[Stored data entries]
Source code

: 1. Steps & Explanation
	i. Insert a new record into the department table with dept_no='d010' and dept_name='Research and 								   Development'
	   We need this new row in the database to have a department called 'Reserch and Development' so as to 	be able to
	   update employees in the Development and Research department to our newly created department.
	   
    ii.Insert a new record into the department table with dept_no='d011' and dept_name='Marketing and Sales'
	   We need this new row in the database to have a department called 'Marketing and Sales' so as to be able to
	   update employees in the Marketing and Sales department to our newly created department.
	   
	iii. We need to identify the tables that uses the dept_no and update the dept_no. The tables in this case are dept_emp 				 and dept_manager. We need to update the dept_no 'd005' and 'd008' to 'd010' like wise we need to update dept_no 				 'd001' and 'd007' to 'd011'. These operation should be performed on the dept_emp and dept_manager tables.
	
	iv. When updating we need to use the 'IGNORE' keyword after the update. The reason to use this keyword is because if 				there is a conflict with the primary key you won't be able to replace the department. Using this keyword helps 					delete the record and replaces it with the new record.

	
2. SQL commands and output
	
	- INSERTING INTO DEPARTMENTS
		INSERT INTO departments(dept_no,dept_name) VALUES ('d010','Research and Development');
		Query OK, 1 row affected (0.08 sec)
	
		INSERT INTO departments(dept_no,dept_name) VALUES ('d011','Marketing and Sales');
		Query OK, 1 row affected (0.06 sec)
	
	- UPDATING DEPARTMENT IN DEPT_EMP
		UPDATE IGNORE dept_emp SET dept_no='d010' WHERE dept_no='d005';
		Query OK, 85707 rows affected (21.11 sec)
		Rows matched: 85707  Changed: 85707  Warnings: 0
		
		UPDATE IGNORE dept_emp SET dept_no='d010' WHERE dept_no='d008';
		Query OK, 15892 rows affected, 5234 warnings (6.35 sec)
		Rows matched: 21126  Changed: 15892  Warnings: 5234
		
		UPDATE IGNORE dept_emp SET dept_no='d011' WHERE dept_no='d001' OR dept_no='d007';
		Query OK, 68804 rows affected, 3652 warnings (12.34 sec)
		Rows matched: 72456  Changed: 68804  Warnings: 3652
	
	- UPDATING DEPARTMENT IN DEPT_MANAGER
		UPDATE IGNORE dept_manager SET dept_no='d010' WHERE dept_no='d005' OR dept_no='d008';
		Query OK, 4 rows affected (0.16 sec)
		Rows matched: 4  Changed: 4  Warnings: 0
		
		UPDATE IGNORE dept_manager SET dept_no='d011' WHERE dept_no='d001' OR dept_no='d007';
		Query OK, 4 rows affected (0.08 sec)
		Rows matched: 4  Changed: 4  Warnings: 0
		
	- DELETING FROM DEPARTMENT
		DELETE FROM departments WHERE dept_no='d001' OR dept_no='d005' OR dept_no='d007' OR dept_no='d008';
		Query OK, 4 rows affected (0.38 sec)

_PROBLEM_
Return the lines above that include the string "newly".

_SOLUTION FOR THIS EXERCISE_
	   update employees in the Development and Research department to our newly created department.
	   update employees in the Marketing and Sales department to our newly created department.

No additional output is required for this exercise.